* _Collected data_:
"""
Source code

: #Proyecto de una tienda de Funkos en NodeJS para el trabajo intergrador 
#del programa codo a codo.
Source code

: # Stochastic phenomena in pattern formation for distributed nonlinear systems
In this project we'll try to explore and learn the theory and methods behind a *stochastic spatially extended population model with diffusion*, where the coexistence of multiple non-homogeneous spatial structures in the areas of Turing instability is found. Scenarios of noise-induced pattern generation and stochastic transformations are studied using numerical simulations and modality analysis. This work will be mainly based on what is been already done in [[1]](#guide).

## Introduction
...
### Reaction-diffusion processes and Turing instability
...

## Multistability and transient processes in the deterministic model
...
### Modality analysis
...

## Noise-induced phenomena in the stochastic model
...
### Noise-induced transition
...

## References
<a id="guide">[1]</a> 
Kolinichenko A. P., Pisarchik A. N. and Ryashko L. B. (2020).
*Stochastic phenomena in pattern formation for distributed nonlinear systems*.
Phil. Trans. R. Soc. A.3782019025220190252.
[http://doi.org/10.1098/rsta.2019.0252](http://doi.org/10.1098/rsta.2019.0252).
"""
* _REQUIRED ACTION_:
Pick each line holding the word "phenomena" out of the data and copy it.

* _SOLUTION TO THE EXERCISE_:
: # Stochastic phenomena in pattern formation for distributed nonlinear systems
## Noise-induced phenomena in the stochastic model
*Stochastic phenomena in pattern formation for distributed nonlinear systems*.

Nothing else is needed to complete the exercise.